The question is imperative, then, What ideals persist from this democratic experience of the West; and have they acquired sufficient momentum to sustain themselves under conditions so radically unlike those in the days of their origin? In other words, the question put at the beginning of this discussion becomes pertinent. Under the forms of the American democracy is there in reality evolving such a concentration of economic and social power in the hands of a comparatively few men as may make political democracy an appearance rather than a reality? The free lands are gone. The material forces that gave vitality to Western democracy are passing away. It is to the realm of the spirit, to the domain of ideals and legislation, that we must look for Western influence upon democracy in our own days.

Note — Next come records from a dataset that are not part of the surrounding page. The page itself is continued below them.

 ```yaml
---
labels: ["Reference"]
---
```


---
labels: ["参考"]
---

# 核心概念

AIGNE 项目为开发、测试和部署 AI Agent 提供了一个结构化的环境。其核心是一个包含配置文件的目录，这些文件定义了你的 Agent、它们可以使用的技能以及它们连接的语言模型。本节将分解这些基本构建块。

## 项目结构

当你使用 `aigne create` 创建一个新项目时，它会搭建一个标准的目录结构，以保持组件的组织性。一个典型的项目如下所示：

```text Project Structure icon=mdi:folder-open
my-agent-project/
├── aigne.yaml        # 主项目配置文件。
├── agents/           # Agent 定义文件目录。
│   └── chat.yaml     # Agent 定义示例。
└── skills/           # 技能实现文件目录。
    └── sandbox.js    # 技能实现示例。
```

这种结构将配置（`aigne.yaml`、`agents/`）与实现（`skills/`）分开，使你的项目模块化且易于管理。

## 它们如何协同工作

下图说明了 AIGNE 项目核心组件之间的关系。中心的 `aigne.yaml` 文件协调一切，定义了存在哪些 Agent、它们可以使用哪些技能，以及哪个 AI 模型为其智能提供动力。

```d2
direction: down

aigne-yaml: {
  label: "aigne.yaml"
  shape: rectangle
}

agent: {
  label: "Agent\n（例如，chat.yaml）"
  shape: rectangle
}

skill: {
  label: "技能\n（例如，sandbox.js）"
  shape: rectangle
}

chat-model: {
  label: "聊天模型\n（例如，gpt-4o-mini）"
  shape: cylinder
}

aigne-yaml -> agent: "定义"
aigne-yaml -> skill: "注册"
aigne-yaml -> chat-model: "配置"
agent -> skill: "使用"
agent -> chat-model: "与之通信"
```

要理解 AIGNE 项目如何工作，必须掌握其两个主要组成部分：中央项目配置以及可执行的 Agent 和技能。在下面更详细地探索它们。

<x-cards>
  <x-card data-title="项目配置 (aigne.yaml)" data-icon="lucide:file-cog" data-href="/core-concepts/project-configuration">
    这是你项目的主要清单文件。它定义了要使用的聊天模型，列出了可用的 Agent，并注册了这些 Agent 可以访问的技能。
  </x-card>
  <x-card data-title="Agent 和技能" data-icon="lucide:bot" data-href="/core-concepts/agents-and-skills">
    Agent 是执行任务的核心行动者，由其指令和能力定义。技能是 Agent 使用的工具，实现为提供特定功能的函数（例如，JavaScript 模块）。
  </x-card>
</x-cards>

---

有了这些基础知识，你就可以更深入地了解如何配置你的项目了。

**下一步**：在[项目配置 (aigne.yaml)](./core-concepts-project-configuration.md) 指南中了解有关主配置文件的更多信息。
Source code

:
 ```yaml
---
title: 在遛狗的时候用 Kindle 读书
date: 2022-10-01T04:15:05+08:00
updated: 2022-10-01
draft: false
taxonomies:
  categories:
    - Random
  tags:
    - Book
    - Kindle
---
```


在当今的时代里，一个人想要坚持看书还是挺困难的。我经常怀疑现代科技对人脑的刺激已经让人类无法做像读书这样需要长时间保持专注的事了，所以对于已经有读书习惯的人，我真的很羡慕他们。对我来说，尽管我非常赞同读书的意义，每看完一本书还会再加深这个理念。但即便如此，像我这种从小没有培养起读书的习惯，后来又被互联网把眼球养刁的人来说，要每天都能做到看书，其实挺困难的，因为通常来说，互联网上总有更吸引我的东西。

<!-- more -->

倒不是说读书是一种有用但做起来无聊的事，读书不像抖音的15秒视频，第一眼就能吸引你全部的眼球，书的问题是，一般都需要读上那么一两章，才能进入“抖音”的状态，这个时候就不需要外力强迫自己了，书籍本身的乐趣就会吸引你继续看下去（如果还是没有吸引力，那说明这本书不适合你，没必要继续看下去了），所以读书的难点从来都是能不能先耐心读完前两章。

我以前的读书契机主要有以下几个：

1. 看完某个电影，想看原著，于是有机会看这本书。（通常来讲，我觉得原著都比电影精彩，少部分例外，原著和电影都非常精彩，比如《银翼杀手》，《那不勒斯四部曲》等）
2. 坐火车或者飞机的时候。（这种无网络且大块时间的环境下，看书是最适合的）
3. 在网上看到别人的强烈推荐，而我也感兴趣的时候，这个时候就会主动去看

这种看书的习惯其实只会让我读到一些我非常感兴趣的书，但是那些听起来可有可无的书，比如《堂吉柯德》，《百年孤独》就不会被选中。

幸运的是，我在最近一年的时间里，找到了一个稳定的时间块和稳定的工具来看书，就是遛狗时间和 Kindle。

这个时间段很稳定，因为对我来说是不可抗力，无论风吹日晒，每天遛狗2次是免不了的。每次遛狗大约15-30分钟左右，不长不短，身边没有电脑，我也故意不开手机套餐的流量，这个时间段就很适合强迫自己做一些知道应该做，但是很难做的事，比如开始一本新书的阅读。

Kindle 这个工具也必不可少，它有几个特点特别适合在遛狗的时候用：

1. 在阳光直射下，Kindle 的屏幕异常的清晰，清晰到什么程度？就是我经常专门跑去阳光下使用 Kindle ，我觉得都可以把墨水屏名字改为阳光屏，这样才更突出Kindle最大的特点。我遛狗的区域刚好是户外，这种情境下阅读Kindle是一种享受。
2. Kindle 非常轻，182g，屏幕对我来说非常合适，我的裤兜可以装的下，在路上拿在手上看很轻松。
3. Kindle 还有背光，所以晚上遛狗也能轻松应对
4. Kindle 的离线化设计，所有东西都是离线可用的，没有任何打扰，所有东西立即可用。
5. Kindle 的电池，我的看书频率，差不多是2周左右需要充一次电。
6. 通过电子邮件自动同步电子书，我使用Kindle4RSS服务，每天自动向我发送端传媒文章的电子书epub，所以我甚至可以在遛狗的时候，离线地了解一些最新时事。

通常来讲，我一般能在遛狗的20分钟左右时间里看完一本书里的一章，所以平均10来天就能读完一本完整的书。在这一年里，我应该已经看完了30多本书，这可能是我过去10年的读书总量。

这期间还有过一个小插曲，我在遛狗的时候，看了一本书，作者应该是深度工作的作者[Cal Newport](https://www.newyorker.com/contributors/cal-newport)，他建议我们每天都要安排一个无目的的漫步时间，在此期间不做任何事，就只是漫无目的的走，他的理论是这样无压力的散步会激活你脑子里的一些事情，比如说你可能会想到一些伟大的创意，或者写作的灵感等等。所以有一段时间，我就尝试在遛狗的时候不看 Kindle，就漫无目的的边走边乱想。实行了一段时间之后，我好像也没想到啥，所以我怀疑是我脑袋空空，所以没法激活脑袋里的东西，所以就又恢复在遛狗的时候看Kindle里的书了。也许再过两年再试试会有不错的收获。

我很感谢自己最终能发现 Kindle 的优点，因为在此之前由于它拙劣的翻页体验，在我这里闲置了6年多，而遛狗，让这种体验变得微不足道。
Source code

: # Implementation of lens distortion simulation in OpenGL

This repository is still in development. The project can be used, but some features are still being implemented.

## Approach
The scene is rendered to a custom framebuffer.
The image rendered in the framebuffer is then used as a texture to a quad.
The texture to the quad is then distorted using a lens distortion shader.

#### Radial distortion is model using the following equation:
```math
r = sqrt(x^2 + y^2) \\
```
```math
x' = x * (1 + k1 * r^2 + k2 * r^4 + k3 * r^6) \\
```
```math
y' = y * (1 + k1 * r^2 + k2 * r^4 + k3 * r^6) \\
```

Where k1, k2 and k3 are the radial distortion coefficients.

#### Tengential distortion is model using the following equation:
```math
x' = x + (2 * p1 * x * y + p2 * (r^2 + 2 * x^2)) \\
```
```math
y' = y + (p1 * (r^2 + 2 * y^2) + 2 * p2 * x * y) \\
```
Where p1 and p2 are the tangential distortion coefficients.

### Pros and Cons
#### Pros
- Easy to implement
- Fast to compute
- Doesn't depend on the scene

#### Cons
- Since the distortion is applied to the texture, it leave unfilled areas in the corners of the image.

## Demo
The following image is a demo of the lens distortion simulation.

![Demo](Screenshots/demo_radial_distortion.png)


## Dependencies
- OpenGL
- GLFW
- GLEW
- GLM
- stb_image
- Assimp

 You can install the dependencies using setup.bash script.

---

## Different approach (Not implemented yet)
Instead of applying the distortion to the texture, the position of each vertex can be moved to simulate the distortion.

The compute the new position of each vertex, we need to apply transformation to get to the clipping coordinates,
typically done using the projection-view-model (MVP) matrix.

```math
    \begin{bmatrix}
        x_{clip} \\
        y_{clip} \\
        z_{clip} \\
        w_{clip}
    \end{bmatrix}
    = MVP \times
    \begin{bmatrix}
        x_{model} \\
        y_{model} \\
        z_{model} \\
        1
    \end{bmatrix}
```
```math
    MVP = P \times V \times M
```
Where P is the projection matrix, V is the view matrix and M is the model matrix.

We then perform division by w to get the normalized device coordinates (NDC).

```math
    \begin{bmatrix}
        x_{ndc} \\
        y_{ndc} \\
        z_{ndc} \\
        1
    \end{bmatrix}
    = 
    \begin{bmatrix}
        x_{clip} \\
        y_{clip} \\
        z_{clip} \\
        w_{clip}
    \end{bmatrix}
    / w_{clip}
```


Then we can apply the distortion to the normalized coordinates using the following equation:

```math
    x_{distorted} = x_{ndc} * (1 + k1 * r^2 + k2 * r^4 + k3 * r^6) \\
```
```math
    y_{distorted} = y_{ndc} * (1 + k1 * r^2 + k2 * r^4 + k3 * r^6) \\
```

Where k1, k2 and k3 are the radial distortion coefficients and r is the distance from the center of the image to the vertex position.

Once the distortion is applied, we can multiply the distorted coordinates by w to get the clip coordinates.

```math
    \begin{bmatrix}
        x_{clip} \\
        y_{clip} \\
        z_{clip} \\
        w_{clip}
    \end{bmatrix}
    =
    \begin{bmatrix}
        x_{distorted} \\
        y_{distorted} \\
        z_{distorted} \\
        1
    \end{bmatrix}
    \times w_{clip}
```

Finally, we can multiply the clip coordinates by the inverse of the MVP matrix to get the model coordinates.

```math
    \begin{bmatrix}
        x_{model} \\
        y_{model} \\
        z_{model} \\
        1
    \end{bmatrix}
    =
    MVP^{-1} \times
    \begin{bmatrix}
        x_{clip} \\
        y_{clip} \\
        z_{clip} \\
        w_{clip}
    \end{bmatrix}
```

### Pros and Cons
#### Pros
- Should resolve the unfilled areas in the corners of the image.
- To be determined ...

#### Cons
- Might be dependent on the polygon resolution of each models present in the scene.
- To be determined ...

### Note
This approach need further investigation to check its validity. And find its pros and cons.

Western democracy has been from the time of its birth idealistic. The very fact of the wilderness appealed to men as a fair, blank page on which to write a new chapter in the story of man's struggle for a higher type of society. The Western wilds, from the Alleghanies to the Pacific, constituted the richest free gift that was ever spread out before civilized man. To the peasant and artisan of the Old World, bound by the chains of social class, as old as custom and as inevitable as fate, the West offered an exit into a free life and greater well-being among the bounties of nature, into the midst of resources that demanded manly exertion, and that gave in return the chance for indefinite ascent in the scale of social advance. "To each she offered gifts after his will." Never again can such an opportunity come to the sons of men. It was unique, and the thing is so near us, so much a part of our lives, that we do not even yet comprehend its full significance. The existence of this land of opportunity has made America the goal of idealists from the days of the Pilgrim Fathers. With all the materialism of the pioneer movements, this idealistic conception of the vacant lands as an opportunity for a new order of things is unmistakably present. Kipling's "Song of the English" has given it expression:—
"We were dreamers, dreaming greatly, in the man-stifled town;
We yearned beyond the sky-line where the strange roads go down.
Came the Whisper, came the Vision, came the Power with the Need,
Till the Soul that is not man's soul was lent us to lead.
As the deer breaks—as the steer breaks—from the herd where they graze,
In the faith of little children we went on our ways.
Then the wood failed—then the food failed—then the last water dried—
In the faith of little children we lay down and died.